Huang Was Vouching For His Own Bet
When Jensen Huang stepped onto Matt Murphy's Computex keynote stage on June 2 and said 'the next trillion-dollar company, ladies and gentlemen,' the moment looked spontaneous. It wasn't. Two months earlier, NVIDIA had announced a $2 billion strategic investment in Marvell as part of an expanded partnership built around NVLink Fusion, the platform that lets third-party custom silicon plug into NVIDIA's rack-scale AI ecosystem [1]. The same deal bundled in joint silicon-photonics development. So when the CEO of the most valuable AI infrastructure company in the world publicly anointed Marvell, he was vouching for a portfolio company, not making a cold market call.
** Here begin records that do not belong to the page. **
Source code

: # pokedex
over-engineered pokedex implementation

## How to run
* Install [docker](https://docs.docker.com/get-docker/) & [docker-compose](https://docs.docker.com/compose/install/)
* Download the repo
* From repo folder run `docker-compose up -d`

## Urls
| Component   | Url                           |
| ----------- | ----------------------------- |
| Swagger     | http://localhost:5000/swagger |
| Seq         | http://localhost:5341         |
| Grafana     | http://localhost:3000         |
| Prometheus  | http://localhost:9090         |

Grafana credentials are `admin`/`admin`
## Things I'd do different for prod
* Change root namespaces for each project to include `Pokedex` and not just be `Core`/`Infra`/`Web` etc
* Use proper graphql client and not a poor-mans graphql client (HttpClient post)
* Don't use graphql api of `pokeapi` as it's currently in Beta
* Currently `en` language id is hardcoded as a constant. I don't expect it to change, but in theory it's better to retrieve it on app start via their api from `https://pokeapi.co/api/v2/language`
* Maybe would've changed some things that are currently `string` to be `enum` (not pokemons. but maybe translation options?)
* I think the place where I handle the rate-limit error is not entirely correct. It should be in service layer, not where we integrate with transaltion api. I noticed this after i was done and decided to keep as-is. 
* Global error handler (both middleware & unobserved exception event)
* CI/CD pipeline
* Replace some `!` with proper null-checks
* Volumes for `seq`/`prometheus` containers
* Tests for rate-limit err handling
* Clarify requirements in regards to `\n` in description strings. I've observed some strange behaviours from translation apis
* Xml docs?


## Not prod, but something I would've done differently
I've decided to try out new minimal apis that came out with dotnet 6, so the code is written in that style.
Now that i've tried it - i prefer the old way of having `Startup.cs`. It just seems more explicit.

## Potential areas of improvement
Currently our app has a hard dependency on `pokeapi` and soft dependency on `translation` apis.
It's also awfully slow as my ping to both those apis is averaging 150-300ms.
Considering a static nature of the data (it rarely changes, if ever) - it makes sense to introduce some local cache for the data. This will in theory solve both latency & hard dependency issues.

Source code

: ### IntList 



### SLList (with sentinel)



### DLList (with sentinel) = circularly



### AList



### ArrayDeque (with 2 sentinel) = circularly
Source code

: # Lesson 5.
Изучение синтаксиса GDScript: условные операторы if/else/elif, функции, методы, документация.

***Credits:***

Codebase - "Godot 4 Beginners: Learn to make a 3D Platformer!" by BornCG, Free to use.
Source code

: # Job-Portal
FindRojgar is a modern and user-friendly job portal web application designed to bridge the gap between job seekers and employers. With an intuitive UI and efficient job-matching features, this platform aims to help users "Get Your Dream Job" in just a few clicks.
That context reframes what the soundbite was. It is a public ratification of a thesis NVIDIA had already underwritten with capital, not the discovery of a new winner. Murphy reciprocated by positioning Marvell as 'the Switzerland of the industry. We work with everybody' [2], language carefully tuned to keep AWS, Microsoft, and Google comfortable while NVIDIA's logo sits more prominently in the wings. The endorsement-plus-equity pattern is becoming NVIDIA's preferred way to extend gravity into the layers of AI infrastructure it does not directly manufacture: invest, integrate into NVLink Fusion, then narrate the partner up on stage.